For the victims, the pursuit of justice is an arduous journey. Civil society groups like the Ople Institute and Visayan Forum have been invaluable in helping them navigate the impersonal workings of state agencies. Often, official delays and obfuscations make it seem to the victims that some officials are tolerant of, if not indifferent to, the abuses they have suffered.

The government, for its part, has sought to respond to the victims’ sufferings. The Aquino administration has increased efforts to prosecute human traffickers, and its efforts have yielded significant results. In 2014, the Philippines was ranked in the Global Slavery Index as a country “making comparatively strong efforts with limited resources” in the campaign against human trafficking.

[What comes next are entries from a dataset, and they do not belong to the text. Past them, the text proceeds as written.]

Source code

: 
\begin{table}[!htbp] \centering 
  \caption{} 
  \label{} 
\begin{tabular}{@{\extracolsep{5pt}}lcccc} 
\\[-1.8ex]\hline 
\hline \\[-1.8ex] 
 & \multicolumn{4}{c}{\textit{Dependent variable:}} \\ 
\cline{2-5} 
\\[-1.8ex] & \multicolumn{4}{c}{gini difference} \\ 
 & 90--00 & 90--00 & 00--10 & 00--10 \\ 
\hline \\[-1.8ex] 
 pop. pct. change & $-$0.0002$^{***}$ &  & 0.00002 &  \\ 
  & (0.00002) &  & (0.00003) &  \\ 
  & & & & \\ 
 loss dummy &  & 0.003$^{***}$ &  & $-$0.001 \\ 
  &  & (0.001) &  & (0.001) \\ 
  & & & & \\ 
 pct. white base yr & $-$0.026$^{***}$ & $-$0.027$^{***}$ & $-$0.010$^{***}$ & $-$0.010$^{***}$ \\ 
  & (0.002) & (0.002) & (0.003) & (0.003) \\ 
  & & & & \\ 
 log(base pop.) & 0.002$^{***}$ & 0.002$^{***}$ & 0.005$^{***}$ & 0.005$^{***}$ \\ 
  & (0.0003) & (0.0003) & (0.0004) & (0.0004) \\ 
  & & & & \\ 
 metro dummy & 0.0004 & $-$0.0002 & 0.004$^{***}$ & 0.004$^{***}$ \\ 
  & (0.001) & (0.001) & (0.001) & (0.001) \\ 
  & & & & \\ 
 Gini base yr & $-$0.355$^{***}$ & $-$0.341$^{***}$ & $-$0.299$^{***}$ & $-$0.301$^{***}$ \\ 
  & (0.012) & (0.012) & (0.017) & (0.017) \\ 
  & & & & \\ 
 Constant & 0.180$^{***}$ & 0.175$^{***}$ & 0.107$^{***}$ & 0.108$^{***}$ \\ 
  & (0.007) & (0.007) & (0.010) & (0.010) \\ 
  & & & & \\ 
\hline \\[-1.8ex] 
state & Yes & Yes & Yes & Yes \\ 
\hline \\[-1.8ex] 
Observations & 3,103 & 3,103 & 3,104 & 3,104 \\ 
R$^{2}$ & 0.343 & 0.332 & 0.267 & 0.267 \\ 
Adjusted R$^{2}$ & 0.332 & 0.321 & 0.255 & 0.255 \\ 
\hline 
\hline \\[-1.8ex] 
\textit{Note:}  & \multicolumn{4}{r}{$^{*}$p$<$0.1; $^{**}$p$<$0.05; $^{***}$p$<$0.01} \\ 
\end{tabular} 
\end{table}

Many of these cases have been covered by the media but, as with many other things in the news, they have garnered only momentary interest from the public. Several Congressional hearings have been held, chaired by the indefatigable Walden Bello (Akbayan), calling to task the recruitment agencies that have participated in trafficking and other abuses of workers. The Department of Justice and the NBI have also launched a number of investigations, looking into the culpability of a number of government officials and personnel at the POLO/OWWA offices and those employed by the Department of Foreign Affairs.

HOPE REMAINS. The wheels of justice are slowly beginning to move.

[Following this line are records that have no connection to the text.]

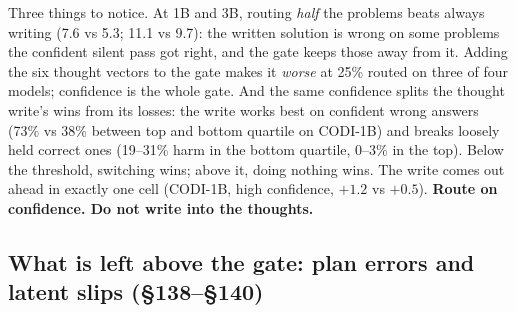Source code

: \documentclass{article}
\begin{document}
\begin{table}[h]
\caption{Confidence-gated routing: accuracy change (points) on the 838 long-chain GSM8K test problems when the least-confident fraction of problems is sent to the model's own written solution. 95\% intervals at 25\% and 50\%.}
\label{tab:cascade}
\centering\scriptsize
\setlength{\tabcolsep}{3pt}
\end{table}

Three things to notice. At 1B and 3B, routing \emph{half} the problems beats always writing (7.6 vs 5.3; 11.1 vs 9.7): the written solution is wrong on some problems the confident silent pass got right, and the gate keeps those away from it. Adding the six thought vectors to the gate makes it \emph{worse} at 25\% routed on three of four models; confidence is the whole gate. And the same confidence splits the thought write's wins from its losses: the write works best on confident wrong answers (73\% vs 38\% between top and bottom quartile on CODI-1B) and breaks loosely held correct ones (19--31\% harm in the bottom quartile, 0--3\% in the top). Below the threshold, switching wins; above it, doing nothing wins. The write comes out ahead in exactly one cell (CODI-1B, high confidence, $+1.2$ vs $+0.5$). \textbf{Route on confidence. Do not write into the thoughts.}

\subsection{What is left above the gate: plan errors and latent slips (\S138--\S140)}
\end{document}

These investigations are still on-going but, for a wide range of reasons, the path to justice remains slow. Given their dire economic situation, most survivors often opt for cash settlements rather than pursue lengthy criminal, civil and administrative cases against their perpetrators. Demoralized, many victims at times feel that the law and justice are beyond their reach. At times, the entire legal process can feel complex and mystifying. Victims of illegal recruitment, trafficking and especially rape are understandably wary of telling the world about their harrowing experiences. Some think that because they are poor, abuse is a fate they cannot avoid. To make matters worse, there are few avenues they can turn to for meaningful and purposive aid – moral or otherwise — especially from the private sector. Finally, given the complicated workings of government bureaucracies, and the zealous manner with which some protect their own, cases languish, and all-too-often remain unresolved.

Clearly, many challenges remain, and the government, working with civil society, has its work cut out for itself.  Still, this year alone, the Inter-Agency Council Against Trafficking reported the prosecution of 159 trafficking-related cases. But by far the most encouraging thing I’ve discovered since I began working on these cases has been the remarkable tenacity of the survivors themselves. Despite their despondency, they consistently refuse abusive treatment and never fail, in their own different ways, to fight back. Their determination is the reason why many of us need to continue to help them in whatever ways we can. The wheels of justice are slowly, if haltingly, beginning to move.